Bei der Suche nach einem kapitalkräftigen Partner spielen offenbar die finanziellen Belastungen eine Rolle, die EWE Ende 2003 mit der Übernahme von E.ON-Beteiligungen an swb Bremen (031110) und der ostdeutschen VNG Verbundnetz Gas (031208) einging. Der Verkauf der beiden Aktienpakete gehörte zu den Auflagen der Ministererlaubnis für die Übernahme der Ruhrgas AG durch E.ON (020701). Zugleich mußte der E.ON-Konzern seine Beteiligung von 27,4 Prozent an der EWE abgeben, wodurch die kommunalen Mehrheitsaktionäre zu alleinigen Eigentümern des Unternehmens wurden und kartellrechtliche Bedenken gegen die Übernahme der E.ON-Beteiligungen entfielen. Als Kaufpreis für den 32,36-Prozent-Anteil an swb wurden 305 Millionen Euro genannt. Für die 32,11 Prozent der früheren E.ON-Beteiligung an VNG dürfte EWE etwa 640 Millionen Euro gezahlt haben. Wenig später wurde die sbw-Beteiligung auf 49 Prozent aufgestockt. Die Gesamtbelastung von mehr als einer Milliarde Euro schulterte EWE mit Hilfe von Bankkrediten. Bereits 2004 erwogen die kommunalen Eigentümer den Verkauf von vierzig Prozent der Aktien an der Börse, um die Bankkredite ablösen zu können, beschritten dann aber den Weg einer Anleihe (040914).

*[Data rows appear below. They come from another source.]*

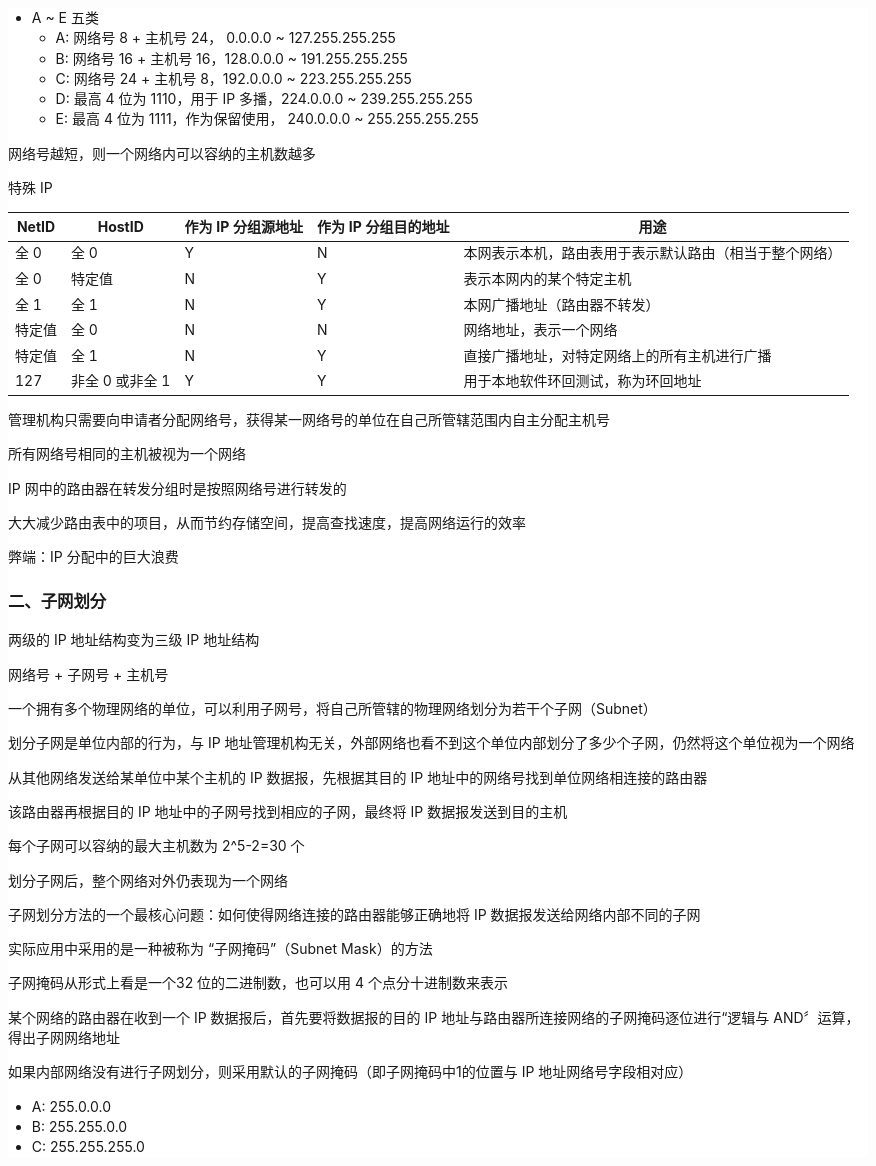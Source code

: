 - A ~ E 五类
  - A: 网络号  8 + 主机号 24，  0.0.0.0 ~ 127.255.255.255
  - B: 网络号 16 + 主机号 16，128.0.0.0 ~ 191.255.255.255
  - C: 网络号 24 + 主机号  8，192.0.0.0 ~ 223.255.255.255
  - D: 最高 4 位为 1110，用于 IP 多播，224.0.0.0 ~ 239.255.255.255
  - E: 最高 4 位为 1111，作为保留使用， 240.0.0.0 ~ 255.255.255.255

网络号越短，则一个网络内可以容纳的主机数越多

特殊 IP

| NetID | HostID | 作为 IP 分组源地址 | 作为 IP 分组目的地址 | 用途 |
| -- | -- | -- | -- | -- |
全 0 | 全 0 | Y | N | 本网表示本机，路由表用于表示默认路由（相当于整个网络）
全 0 | 特定值 | N | Y | 表示本网内的某个特定主机
全 1 | 全 1 | N | Y | 本网广播地址（路由器不转发）
特定值 | 全 0 | N | N | 网络地址，表示一个网络
特定值 | 全 1 | N | Y | 直接广播地址，对特定网络上的所有主机进行广播
127 | 非全 0 或非全 1 | Y | Y | 用于本地软件环回测试，称为环回地址

管理机构只需要向申请者分配网络号，获得某一网络号的单位在自己所管辖范围内自主分配主机号

所有网络号相同的主机被视为一个网络

IP 网中的路由器在转发分组时是按照网络号进行转发的

大大减少路由表中的项目，从而节约存储空间，提高查找速度，提高网络运行的效率

弊端：IP 分配中的巨大浪费

### 二、子网划分

两级的 IP 地址结构变为三级 IP 地址结构

网络号 + 子网号 + 主机号

一个拥有多个物理网络的单位，可以利用子网号，将自己所管辖的物理网络划分为若干个子网（Subnet）

划分子网是单位内部的行为，与 IP 地址管理机构无关，外部网络也看不到这个单位内部划分了多少个子网，仍然将这个单位视为一个网络

从其他网络发送给某单位中某个主机的 IP 数据报，先根据其目的 IP 地址中的网络号找到单位网络相连接的路由器

该路由器再根据目的 IP 地址中的子网号找到相应的子网，最终将 IP 数据报发送到目的主机

每个子网可以容纳的最大主机数为 2^5-2=30 个

划分子网后，整个网络对外仍表现为一个网络

子网划分方法的一个最核心问题：如何使得网络连接的路由器能够正确地将 IP 数据报发送给网络内部不同的子网

实际应用中采用的是一种被称为 “子网掩码”（Subnet Mask）的方法

子网掩码从形式上看是一个32 位的二进制数，也可以用 4 个点分十进制数来表示

某个网络的路由器在收到一个 IP 数据报后，首先要将数据报的目的 IP 地址与路由器所连接网络的子网掩码逐位进行“逻辑与 AND〞运算，得出子网网络地址

如果内部网络没有进行子网划分，则采用默认的子网掩码（即子网掩码中1的位置与 IP 地址网络号字段相对应）

- A: 255.0.0.0
- B: 255.255.0.0
- C: 255.255.255.0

Zusätzlich unter Druck geriet EWE durch den Machtkampf bei VNG (070504). Da das Unternehmen von den kommunalen Partnern seines Konsortialvertrags im Stich gelassen wurde, konnte es die VNG in seinem Konzernabschluß nicht mehr voll konsolidieren (070808), wodurch die Ertragslage schlechter aussah und Ratingagenturen ihre Einstufung herabsetzten.

GDF-Suez gilt als aussichtsreichster Interessent

Bereits im Mai 2007 kam es zu Kontakten mit der Energie Baden-Württemberg (EnBW), um die Möglichkeiten einer Zusammenarbeit zu klären. Im Oktober berichtete "Der Spiegel" (42/2007) über Kooperationsgespräche zwischen dem neuen RWE-Vorstandsvorsitenden Jürgen Großmann und EWE-Chef Werner Brinker. Ob EnBW und RWE die kartellrechtlichen Bedenken gegen ein strategisches Bündnis mit EWE durch Verkäufe anderer Beteiligungen entkräften könnten, gilt allerdings als fraglich. Größere Chancen werden der Gaz de France (GDF) eingeräumt, die soeben 520 Millionen Euro für 49,9 Prozent an den Stadtwerken Leipzig geboten hat, aber wegen eines Bürgerentscheids nicht zum Zug kommt (080104). Für 30 Prozent an der EWE müßte GDF schätzungsweise mehr als zwei Milliarden Euro ausgeben. An Geld mangelt es aber nicht: Der neue Konzern aus GDF und Suez (070905), dessen Fusion in den kommenden Monaten abgeschlossen werden soll, will von 2008 bis 2010 jährlich zehn Milliarden Euro in den Ausbau seiner Geschäfte investieren und dabei vor allem in Deutschland wachsen.